Appellant also claims that Appellee’s negligent acts or omissions concerning

employee safety were disseminated from Philadelphia to various workplace

locations, including those where Appellant worked in Indiana, Illinois, Ohio,

New York, and Pennsylvania. Id. at 13-14.

      Appellant also argues that several witnesses reside in the Philadelphia

area, which demonstrates that Philadelphia is the more convenient forum.

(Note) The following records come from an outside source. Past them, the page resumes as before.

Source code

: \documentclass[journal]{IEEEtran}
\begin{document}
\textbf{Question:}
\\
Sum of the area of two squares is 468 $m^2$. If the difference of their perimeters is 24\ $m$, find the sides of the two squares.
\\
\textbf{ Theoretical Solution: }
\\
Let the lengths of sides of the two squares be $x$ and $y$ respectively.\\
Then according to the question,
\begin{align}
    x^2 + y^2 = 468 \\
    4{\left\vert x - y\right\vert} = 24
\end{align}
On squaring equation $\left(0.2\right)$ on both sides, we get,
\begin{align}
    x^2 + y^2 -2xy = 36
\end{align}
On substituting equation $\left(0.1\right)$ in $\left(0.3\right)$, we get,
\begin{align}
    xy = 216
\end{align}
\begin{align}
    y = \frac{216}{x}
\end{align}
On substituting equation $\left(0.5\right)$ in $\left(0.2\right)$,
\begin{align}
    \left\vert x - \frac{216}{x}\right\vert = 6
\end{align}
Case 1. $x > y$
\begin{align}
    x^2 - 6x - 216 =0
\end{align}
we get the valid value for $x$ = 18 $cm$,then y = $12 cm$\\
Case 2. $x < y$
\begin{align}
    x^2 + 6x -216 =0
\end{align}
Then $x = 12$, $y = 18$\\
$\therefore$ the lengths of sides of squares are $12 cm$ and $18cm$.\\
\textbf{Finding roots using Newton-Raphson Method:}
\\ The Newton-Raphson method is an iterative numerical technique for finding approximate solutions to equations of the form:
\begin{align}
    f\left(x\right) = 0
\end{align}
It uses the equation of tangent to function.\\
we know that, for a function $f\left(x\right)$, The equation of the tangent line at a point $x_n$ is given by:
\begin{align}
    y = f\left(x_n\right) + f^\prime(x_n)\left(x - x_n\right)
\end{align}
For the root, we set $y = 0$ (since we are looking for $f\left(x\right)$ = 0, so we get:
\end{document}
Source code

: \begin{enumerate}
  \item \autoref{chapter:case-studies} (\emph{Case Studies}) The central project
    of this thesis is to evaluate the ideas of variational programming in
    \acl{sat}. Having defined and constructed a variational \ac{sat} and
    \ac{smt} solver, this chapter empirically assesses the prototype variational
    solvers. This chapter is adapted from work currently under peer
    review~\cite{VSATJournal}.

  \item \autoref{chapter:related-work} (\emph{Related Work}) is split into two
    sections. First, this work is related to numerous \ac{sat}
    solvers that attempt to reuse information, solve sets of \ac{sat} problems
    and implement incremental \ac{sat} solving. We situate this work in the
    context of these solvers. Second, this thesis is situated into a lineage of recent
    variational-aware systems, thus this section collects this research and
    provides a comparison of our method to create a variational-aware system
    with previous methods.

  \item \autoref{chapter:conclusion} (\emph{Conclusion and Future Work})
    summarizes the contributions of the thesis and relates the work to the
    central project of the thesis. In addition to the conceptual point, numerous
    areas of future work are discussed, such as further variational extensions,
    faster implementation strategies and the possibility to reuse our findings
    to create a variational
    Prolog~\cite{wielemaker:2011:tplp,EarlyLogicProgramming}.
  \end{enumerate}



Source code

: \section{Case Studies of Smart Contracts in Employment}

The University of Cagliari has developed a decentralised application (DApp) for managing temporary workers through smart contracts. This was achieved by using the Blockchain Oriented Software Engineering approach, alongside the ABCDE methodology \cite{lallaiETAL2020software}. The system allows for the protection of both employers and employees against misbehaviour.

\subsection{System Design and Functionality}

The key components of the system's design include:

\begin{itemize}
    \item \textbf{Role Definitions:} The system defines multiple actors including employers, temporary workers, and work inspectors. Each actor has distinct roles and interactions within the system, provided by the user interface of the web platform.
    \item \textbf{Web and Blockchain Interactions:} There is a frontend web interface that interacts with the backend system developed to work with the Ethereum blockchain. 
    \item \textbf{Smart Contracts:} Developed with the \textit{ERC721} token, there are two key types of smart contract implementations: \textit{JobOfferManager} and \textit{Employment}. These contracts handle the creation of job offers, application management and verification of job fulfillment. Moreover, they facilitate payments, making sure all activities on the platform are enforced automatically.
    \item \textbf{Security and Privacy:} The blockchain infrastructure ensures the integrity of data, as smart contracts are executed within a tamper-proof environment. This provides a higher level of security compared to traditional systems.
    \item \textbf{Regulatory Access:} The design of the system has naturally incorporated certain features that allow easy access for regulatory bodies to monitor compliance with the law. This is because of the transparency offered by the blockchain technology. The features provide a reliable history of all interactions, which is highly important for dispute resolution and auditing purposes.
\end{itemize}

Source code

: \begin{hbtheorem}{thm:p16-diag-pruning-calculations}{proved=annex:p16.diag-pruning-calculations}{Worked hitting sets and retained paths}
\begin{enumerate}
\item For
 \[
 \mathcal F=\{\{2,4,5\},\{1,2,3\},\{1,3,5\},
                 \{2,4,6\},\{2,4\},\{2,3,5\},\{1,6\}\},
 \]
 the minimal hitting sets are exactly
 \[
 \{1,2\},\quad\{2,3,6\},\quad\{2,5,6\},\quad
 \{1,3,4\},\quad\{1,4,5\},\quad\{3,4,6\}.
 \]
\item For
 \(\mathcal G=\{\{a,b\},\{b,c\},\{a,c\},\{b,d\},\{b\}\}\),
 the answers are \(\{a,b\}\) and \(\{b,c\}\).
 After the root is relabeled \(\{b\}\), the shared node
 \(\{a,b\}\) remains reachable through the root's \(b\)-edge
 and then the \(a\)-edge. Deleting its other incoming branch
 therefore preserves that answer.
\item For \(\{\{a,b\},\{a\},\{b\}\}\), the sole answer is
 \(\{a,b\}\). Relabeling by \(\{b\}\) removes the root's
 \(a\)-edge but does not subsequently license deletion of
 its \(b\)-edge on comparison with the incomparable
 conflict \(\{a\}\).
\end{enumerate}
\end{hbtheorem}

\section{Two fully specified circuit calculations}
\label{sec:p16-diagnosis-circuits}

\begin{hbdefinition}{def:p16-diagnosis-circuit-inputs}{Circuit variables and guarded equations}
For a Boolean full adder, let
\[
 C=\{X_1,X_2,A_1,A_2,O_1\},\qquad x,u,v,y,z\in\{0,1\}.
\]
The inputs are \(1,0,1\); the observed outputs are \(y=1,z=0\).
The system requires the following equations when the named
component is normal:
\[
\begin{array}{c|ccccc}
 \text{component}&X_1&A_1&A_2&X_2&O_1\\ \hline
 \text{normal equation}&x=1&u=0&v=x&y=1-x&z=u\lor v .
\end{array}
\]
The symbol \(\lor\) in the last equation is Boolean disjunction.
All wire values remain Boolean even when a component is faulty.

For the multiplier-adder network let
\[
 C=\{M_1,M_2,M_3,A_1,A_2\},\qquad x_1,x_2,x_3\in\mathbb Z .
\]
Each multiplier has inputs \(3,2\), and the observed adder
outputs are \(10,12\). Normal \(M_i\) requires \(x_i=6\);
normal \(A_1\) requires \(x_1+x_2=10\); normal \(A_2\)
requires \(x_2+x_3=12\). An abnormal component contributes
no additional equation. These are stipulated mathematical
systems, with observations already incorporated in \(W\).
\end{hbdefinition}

Id.

at 20. Specifically, he refers to four of Appellee’s former employees who he

intends to call at trial, including:

      Marcia Comstock, M.D., [Appellee’s] former medical director, who
      worked in Philadelphia and lives in Norristown, PA; William
      Barringer, [Appellee’s] former safety director, who worked in
      Philadelphia and lives in Naples, FL; Ramon Thomas, [Appellee’s]
      former industrial hygiene manager, who works in Philadelphia and
      lives in Yardley, PA; and Paul Kovac, [Appellee’s] former claims
      manager who worked in Philadelphia and lives in Hatboro, PA.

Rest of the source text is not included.